Task objective: Report every line of the records beneath this task that holds the string "WHERE".

Exercise input:
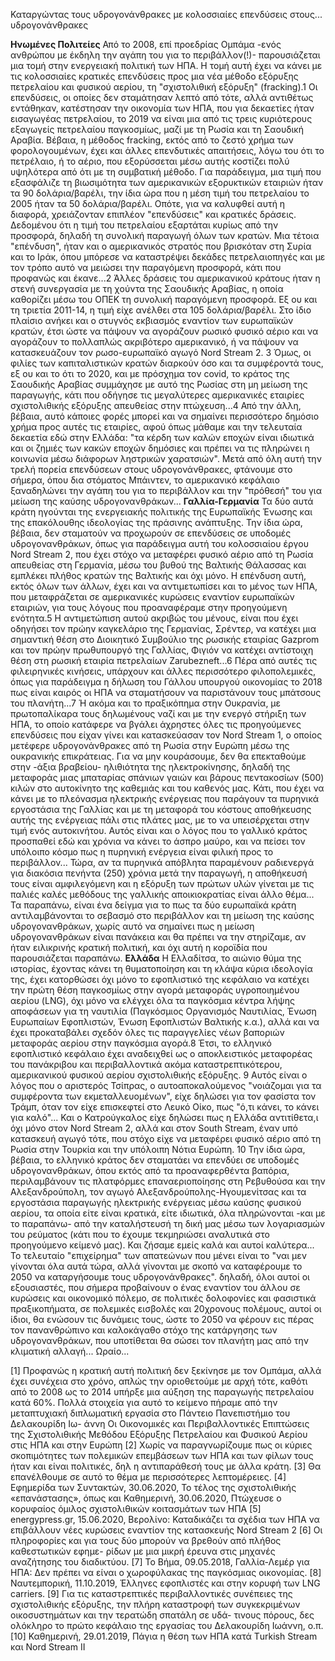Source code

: Καταργώντας τους υδρογονάνθρακες με κολοσσιαίες επενδύσεις στους... υδρογονάνθρακες

**Ηνωμένες Πολιτείες**
Από το 2008, επί προεδρίας Ομπάμα -ενός ανθρώπου με έκδηλη την αγάπη του για το περιβάλλον(!)- παρουσιάζεται μια τομή στην ενεργειακή πολιτική των ΗΠΑ. Η τομή αυτή έχει να κάνει με τις κολοσσιαίες κρατικές επενδύσεις προς μια νέα μέθοδο εξόρυξης πετρελαίου και φυσικού αερίου, τη "σχιστολιθική εξόρυξη" (fracking).1
Οι επενδύσεις, οι οποίες δεν σταμάτησαν λεπτό από τότε, αλλά αντιθέτως εντάθηκαν, κατέστησαν την οικονομία των ΗΠΑ, που για δεκαετίες ήταν εισαγωγέας πετρελαίου, το 2019 να είναι μια από τις τρεις κυριότερους εξαγωγείς πετρελαίου παγκοσμίως, μαζί με τη Ρωσία και τη Σαουδική Αραβία.
Βέβαια, η μέθοδος fracking, εκτός από το ζεστό χρήμα των φορολογουμένων, έχει και άλλες επενδυτικές απαιτήσεις, λόγω του ότι το πετρέλαιο, ή το αέριο, που εξορύσσεται μέσω αυτής κοστίζει πολύ υψηλότερα από ότι με τη συμβατική μέθοδο. Για παράδειγμα, μια τιμή που εξασφάλιζε τη βιωσιμότητα των αμερικανικών εξορυκτικών εταιριών ήταν τα 90 δολάρια/βαρέλι, την ίδια ώρα που η μέση τιμή του πετρελαίου το 2005 ήταν τα 50 δολάρια/βαρέλι. Οπότε, για να καλυφθεί αυτή η διαφορά, χρειάζονταν επιπλέον "επενδύσεις" και κρατικές δράσεις.
Δεδομένου ότι η τιμή του πετρελαίου εξαρτάται κυρίως από την προσφορά, δηλαδή τη συνολική παραγωγή όλων των κρατών. Μια τέτοια "επένδυση", ήταν και ο αμερικανικός στρατός που βρισκόταν στη Συρία και το Ιράκ, όπου μπόρεσε να καταστρέψει δεκάδες πετρελαιοπηγές και με τον τρόπο αυτό να μειώσει την παραγόμενη προσφορά, κάτι που προφανώς και έκανε...2
Άλλες δράσεις του αμερικανικού κράτους ήταν η στενή συνεργασία με τη χούντα της Σαουδικής Αραβίας, η οποία καθορίζει μέσω του ΟΠΕΚ τη συνολική παραγόμενη προσφορά. Εξ ου και τη τριετία 2011-14, η τιμή είχε ανέλθει στα 105 δολάρια/βαρέλι. Στο ίδιο πλαίσιο ανήκει και ο στυγνός εκβιασμός εναντίον των ευρωπαϊκών κρατών, έτσι ώστε να πάψουν να αγοράζουν ρωσικό φυσικό αέριο και να αγοράζουν το πολλαπλώς ακριβότερο αμερικανικό, ή να πάψουν να κατασκευάζουν τον ρωσο-ευρωπαϊκό αγωγό Nord Stream 2. 3
Όμως, οι φιλίες των καπιταλιστικών κρατών διαρκούν όσο και τα συμφέροντά τους, εξ ου και το ότι το 2020, και με πρόσχημα τον covid, το κράτος της Σαουδικής Αραβίας συμμάχησε με αυτό της Ρωσίας στη μη μείωση της παραγωγής, κάτι που οδήγησε τις μεγαλύτερες αμερικανικές εταιρίες σχιστολιθικής εξόρυξης απευθείας στην πτώχευση...4
Από την άλλη, βέβαια, αυτό κάποιες φορές μπορεί και να σημαίνει περισσότερο δημόσιο χρήμα προς αυτές τις εταιρίες, αφού όπως μάθαμε και την τελευταία δεκαετία εδώ στην Ελλάδα: "τα κέρδη των καλών εποχών είναι ιδιωτικά και οι ζημιές των κακών εποχών δημόσιες και πρέπει να τις πληρώνει η κοινωνία μέσω διάφορων ληστρικών χαρατσιών".
Μετά από όλη αυτή την τρελή πορεία επενδύσεων στους υδρογονάνθρακες, φτάνουμε στο σήμερα, όπου δια στόματος Μπάιντεν, το αμερικανικό κεφάλαιο ξαναδηλώνει την αγάπη του για το περιβάλλον και την "πρόθεσή" του για μείωση της καύσης υδρογονανθράκων...
**Γαλλία-Γερμανία**
Τα δύο αυτά κράτη ηγούνται της ενεργειακής πολιτικής της Ευρωπαϊκής Ένωσης και της επακόλουθης ιδεολογίας της πράσινης ανάπτυξης. Την ίδια ώρα, βέβαια, δεν σταματούν να προχωρούν σε επενδύσεις σε υποδομές υδρογονανθράκων, όπως για παράδειγμα αυτή του κολοσσιαίου έργου Nord Stream 2, που έχει στόχο να μεταφέρει φυσικό αέριο από τη Ρωσία απευθείας στη Γερμανία, μέσω του βυθού της Βαλτικής Θάλασσας και εμπλέκει πλήθος κρατών της Βαλτικής και όχι μόνο.
Η επένδυση αυτή, εκτός όλων των άλλων, έχει και να αντιμετωπίσει και το μένος των ΗΠΑ, που μεταφράζεται σε αμερικανικές κυρώσεις εναντίον ευρωπαϊκών εταιριών, για τους λόγους που προαναφέραμε στην προηγούμενη ενότητα.5 Η αντιμετώπιση αυτού ακριβώς του μένους, είναι που έχει οδηγήσει τον πρώην καγκελάριο της Γερμανίας, Σρέντερ, να κατέχει μια σημαντική θέση στο Διοικητικό Συμβούλιο της ρωσικής εταιρίας Gazprom και τον πρώην πρωθυπουργό της Γαλλίας, Φιγιόν να κατέχει αντίστοιχη θέση στη ρωσική εταιρία πετρελαίων Zarubezneft...6
Πέρα από αυτές τις φιλειρηνικές κινήσεις, υπάρχουν και άλλες περισσότερο φιλοπολεμικές, όπως για παράδειγμα η δήλωση του Γάλλου υπουργού οικονομίας το 2018 πως είναι καιρός οι ΗΠΑ να σταματήσουν να παριστάνουν τους μπάτσους του πλανήτη...7 Ή ακόμα και το πραξικόπημα στην Ουκρανία, με πρωτοπαλίκαρα τους δηλωμένους ναζί και με την ενεργό στήριξη των ΗΠΑ, το οποίο κατάφερε να βγάλει άχρηστες όλες τις προηγούμενες επενδύσεις που είχαν γίνει και κατασκεύασαν τον Nord Stream 1, ο οποίος μετέφερε υδρογονάνθρακες από τη Ρωσία στην Ευρώπη μέσω της ουκρανικής επικράτειας.
Για να μην κουράσουμε, δεν θα επεκταθούμε στην -άξια βραβείου- ηλιθιότητα της ηλεκτροκίνησης, δηλαδή της μεταφοράς μιας μπαταρίας σπάνιων γαιών και βάρους πεντακοσίων (500) κιλών στο αυτοκίνητο της καθεμιάς και του καθενός μας. Κάτι, που έχει να κάνει με το πλεόνασμα ηλεκτρικής ενέργειας που παράγουν τα πυρηνικά εργοστάσια της Γαλλίας και με τη μεταφορά του κόστους αποθήκευσης αυτής της ενέργειας πάλι στις πλάτες μας, με το να υπεισέρχεται στην τιμή ενός αυτοκινήτου. Αυτός είναι και ο λόγος που το γαλλικό κράτος προσπαθεί εδώ και χρόνια να κάνει το άσπρο μαύρο, και να πείσει τον υπόλοιπο κόσμο πως η πυρηνική ενέργεια είναι φιλική προς το περιβάλλον... Τώρα, αν τα πυρηνικά απόβλητα παραμένουν ραδιενεργά για διακόσια πενήντα (250) χρόνια μετά την παραγωγή, η αποθήκευσή τους είναι αμφιλεγόμενη και η εξόρυξη των πρώτων υλών γίνεται με τις παλιές καλές μεθόδους της γαλλικής αποικιοκρατίας είναι άλλο θέμα...
Τα παραπάνω, είναι ένα δείγμα για το πως τα δύο ευρωπαϊκά κράτη αντιλαμβάνονται το σεβασμό στο περιβάλλον και τη μείωση της καύσης υδρογονανθράκων, χωρίς αυτό να σημαίνει πως η μείωση υδρογονανθράκων είναι πανάκεια και θα πρέπει να την στηρίζαμε, αν ήταν ειλικρινής κρατική πολιτική, και όχι αυτή η κοροϊδία που παρουσιάζεται παραπάνω.
**Ελλάδα**
Η Ελλαδίτσα, το αιώνιο θύμα της ιστορίας, έχοντας κάνει τη θυματοποίηση και τη κλάψα κύρια ιδεολογία της, έχει κατορθώσει όχι μόνο το εφοπλιστικό της κεφάλαιο να κατέχει την πρώτη θέση παγκοσμίως στην αγορά μεταφοράς υγροποιημένου αερίου (LNG), όχι μόνο να ελέγχει όλα τα παγκόσμια κέντρα λήψης αποφάσεων για τη ναυτιλία (Παγκόσμιος Οργανισμός Ναυτιλίας, Ένωση Ευρωπαίων Εφοπλιστών, Ένωση Εφοπλιστών Βαλτικής κ.α.), αλλά και να έχει προκαταβάλει σχεδόν όλες τις παραγγελίες νέων βαποριών μεταφοράς αερίου στην παγκόσμια αγορά.8
Έτσι, το ελληνικό εφοπλιστικό κεφάλαιο έχει αναδειχθεί ως ο αποκλειστικός μεταφορέας του πανάκριβου και περιβαλλοντικά ακόμα καταστρεπτικότερου, αμερικανικού φυσικού αερίου σχιστολιθικής εξόρυξης. 9
Αυτός είναι ο λόγος που ο αριστερός Τσίπρας, ο αυτοαποκαλούμενος "νοιάζομαι για τα συμφέροντα των εκμεταλλευομένων", είχε δηλώσει για τον φασίστα τον Τράμπ, όταν τον είχε επισκεφτεί στο Λευκό Οίκο, πως "ό,τι κάνει, το κάνει για καλό"... Και ο Κατρούγκαλος είχε δηλώσει πως η Ελλάδα αντιτίθετα,ι όχι μόνο στον Nord Stream 2, αλλά και στον South Stream, έναν υπό κατασκευή αγωγό τότε, που στόχο είχε να μεταφέρει φυσικό αέριο από τη Ρωσία στην Τουρκία και την υπόλοιπη Νότια Ευρώπη. 10
Την ίδια ώρα, βέβαια, το ελληνικό κράτος δεν σταματάει να επενδύει σε υποδομές υδρογονανθράκων, όπου εκτός από τα προαναφερθέντα βαπόρια, περιλαμβάνουν τις πλατφόρμες επαναεριοποίησης στη Ρεβυθούσα και την Αλεξανδρούπολη, τον αγωγό Αλεξανδρούπολης-Ηγουμενίτσας και τα εργοστάσια παραγωγής ηλεκτρικής ενέργειας μέσω καύσης φυσικού αερίου, τα οποία είτε είναι κρατικά, είτε ιδιωτικά, όλα πληρώνονται -και με το παραπάνω- από την καταλήστευσή τη δική μας  μέσω των λογαριασμών του ρεύματος (κάτι που το έχουμε τεκμηριώσει αναλυτικά στο προηγούμενο κείμενό μας).
Και ζήσαμε εμείς καλά και αυτοί καλύτερα...
Το τελευταίο "επιχείρημα" των απατεώνων που μένει είναι το "ναι μεν γίνονται όλα αυτά τώρα, αλλά γίνονται με σκοπό να καταφέρουμε το 2050 να καταργήσουμε τους υδρογονάνθρακες".
δηλαδή, όλοι αυτοί οι εξουσιαστές, που σήμερα προβαίνουν ο ένας εναντίον του άλλου σε κυρώσεις και οικονομικό πόλεμο, σε πολιτικές δολοφονίες και φασιστικά πραξικοπήματα, σε πολεμικές εισβολές και 20χρονους πολέμους, αυτοί οι ίδιοι, θα ενώσουν τις δυνάμεις τους, ώστε το 2050 να φέρουν εις πέρας τον πανανθρώπινο και καλοκάγαθο στόχο της κατάργησης των υδρογονανθράκων, που υποτίθεται θα σώσει τον πλανήτη μας από την κλιματική αλλαγή...
Ωραίο...


[1] Προφανώς η κρατική αυτή πολιτική δεν ξεκίνησε με τον Ομπάμα, αλλά έχει συνέχεια
στο χρόνο, απλώς την οριοθετούμε με αρχή τότε, καθότι από το 2008 ως το 2014 υπήρξε μια
αύξηση της παραγωγής πετρελαίου κατά 60%. Πολλά στοιχεία για αυτό το κείμενο πήραμε
από την μεταπτυχιακή διπλωματική εργασία στο Πάντειο Πανεπιστήμιο του Δελακουρίδη Ιω-
άννη Οι Οικονομικές και Περιβαλλοντικές Επιπτώσεις της Σχιστολιθικής Μεθόδου Εξόρυξης
Πετρελαίου και Φυσικού Αερίου στις ΗΠΑ και στην Ευρώπη
[2] Χωρίς να παραγνωρίζουμε πως οι κύριες σκοπιμότητες των πολεμικών επεμβάσεων των
ΗΠΑ και των φίλων τους ήταν και είναι πολιτικές, δηλ η αντιπαράθεσή τους με άλλα κράτη.
[3] Θα επανέλθουμε σε αυτό το θέμα με περισσότερες λεπτομέρειες.
[4] Εφημερίδα των Συντακτών, 30.06.2020, Το τέλος της σχιστολιθικής «επανάστασης»,
όπως και Καθημερινή, 30.06.2020, Πτώχευσε ο κορυφαίος όμιλος σχιστολιθικών
κοιτασμάτων των ΗΠΑ
[5] energypress.gr, 15.06.2020, Βερολίνο: Καταδικάζει τα σχέδια των ΗΠΑ να επιβάλλουν
νέες κυρώσεις εναντίον της κατασκευής Nord Stream 2
[6] Οι πληροφορίες και για τους δύο μπορούν να βρεθούν από πλήθος καθεστωτικών εφημε-
ρίδων με μια μικρή έρευνα στις μηχανές αναζήτησης του διαδικτύου.
[7] Το Βήμα, 09.05.2018, Γαλλία-Λεμέρ για ΗΠΑ: Δεν πρέπει να είναι ο χωροφύλακας της
παγκόσμιας οικονομίας.
[8] Ναυτεμπορική, 11.10.2019, Έλληνες εφοπλιστές και στην κορυφή των LNG carriers.
[9] Για τις καταστρεπτικές περιβαλλοντικές συνέπειες της σχιστολιθικής εξόρυξης, την
πλήρη καταστροφή των συγκεκριμένων οικοσυστημάτων και την τερατώδη σπατάλη σε υδά-
τινους πόρους, δες ολόκληρο το πρώτο κεφάλαιο της εργασίας του Δελακουρίδη Ιωάννη, ο.π.
[10] Καθημερινή, 29.01.2019, Πάγια η θέση των ΗΠΑ κατά Τurkish Stream και Νord
Stream II
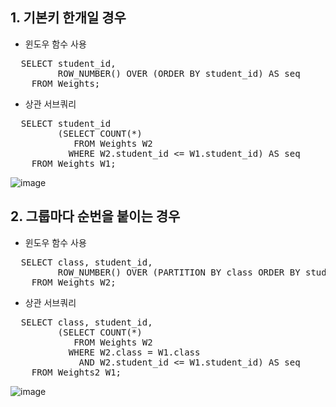 ## 1. 기본키 한개일 경우
- 윈도우 함수 사용
<pre>
  SELECT student_id,
         ROW_NUMBER() OVER (ORDER BY student_id) AS seq
    FROM Weights;
</pre>
- 상관 서브쿼리
<pre>
  SELECT student_id
         (SELECT COUNT(*)
            FROM Weights W2
           WHERE W2.student_id <= W1.student_id) AS seq
    FROM Weights W1;
</pre>
![image](https://github.com/Kangchaemin/SQL/assets/43837994/36cb46d6-2b50-4966-acc4-834edc9f1949)

## 2. 그룹마다 순번을 붙이는 경우 
- 윈도우 함수 사용
<pre>
  SELECT class, student_id,
         ROW_NUMBER() OVER (PARTITION BY class ORDER BY student_id) AS seq
    FROM Weights W2;
</pre>
- 상관 서브쿼리
<pre>
  SELECT class, student_id,
         (SELECT COUNT(*) 
            FROM Weights W2
           WHERE W2.class = W1.class
             AND W2.student_id <= W1.student_id) AS seq
    FROM Weights2 W1;
</pre>
![image](https://github.com/Kangchaemin/SQL/assets/43837994/16a9b293-bca4-49c9-bcdc-4c19c7f549ce)

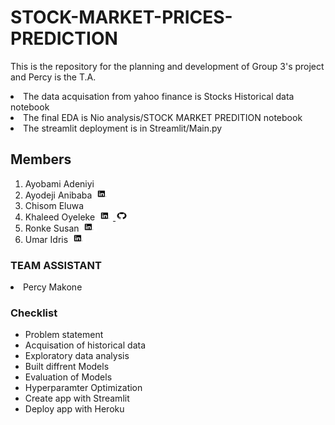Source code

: # STOCK-MARKET-PRICES-PREDICTION
This is the repository for the planning and development of Group 3's project and Percy is the T.A.
<li> The data acquisation from yahoo finance is Stocks Historical data notebook
</li>
<li> The final EDA is Nio analysis/STOCK MARKET PREDITION notebook 
</li>
<li> The streamlit deployment is in Streamlit/Main.py 
</li>

## Members
<ol>
<li>
    Ayobami Adeniyi
</li>

<li>
    Ayodeji Anibaba	
    <a href="http://linkedin.com/in/anibaba-ayodeji-93b000173">
    <img src="Images/logo1.png" alt="" width="25" height="15">
    </a>
</li>

 <li>
    Chisom Eluwa 
 </li>

<li>
Khaleed Oyeleke
<a href="https://www.linkedin.com/in/khaleed-oyeleke-27b182195/">
<img src="Images/logo1.png" alt="" width="25" height="15">
</a>

<a href="https://github.com/khal33d-hub">
<img src="Images/logo2.png" alt="" width="20" height="15">
</a>
</li>

<li>
Ronke Susan
    <a href="https://www.linkedin.com/in/ronke-akinmosin">
    <img src="Images/logo1.png" alt="" width="25" height="15">
    </a>
</li>

<li>
Umar Idris
    <a href="https://www.linkedin.com/in/umar-idris-2a306790">
    <img src="Images/logo1.png" alt="" width="25" height="15">
    </a>
</li>  
</ol>

### TEAM ASSISTANT
<li> Percy Makone </li>


### Checklist
<ul>
<li>Problem statement</li>
<li>Acquisation of historical data </li>
<li>Exploratory data analysis </li>
<li>Built diffrent Models</li>
<li>Evaluation of Models </li>
<li>Hyperparamter Optimization</li>
<li>Create app with Streamlit</li>
<li>Deploy app with Heroku
 </li>
</ul>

Solution:
           WHERE W2.student_id <= W1.student_id) AS seq
           WHERE W2.class = W1.class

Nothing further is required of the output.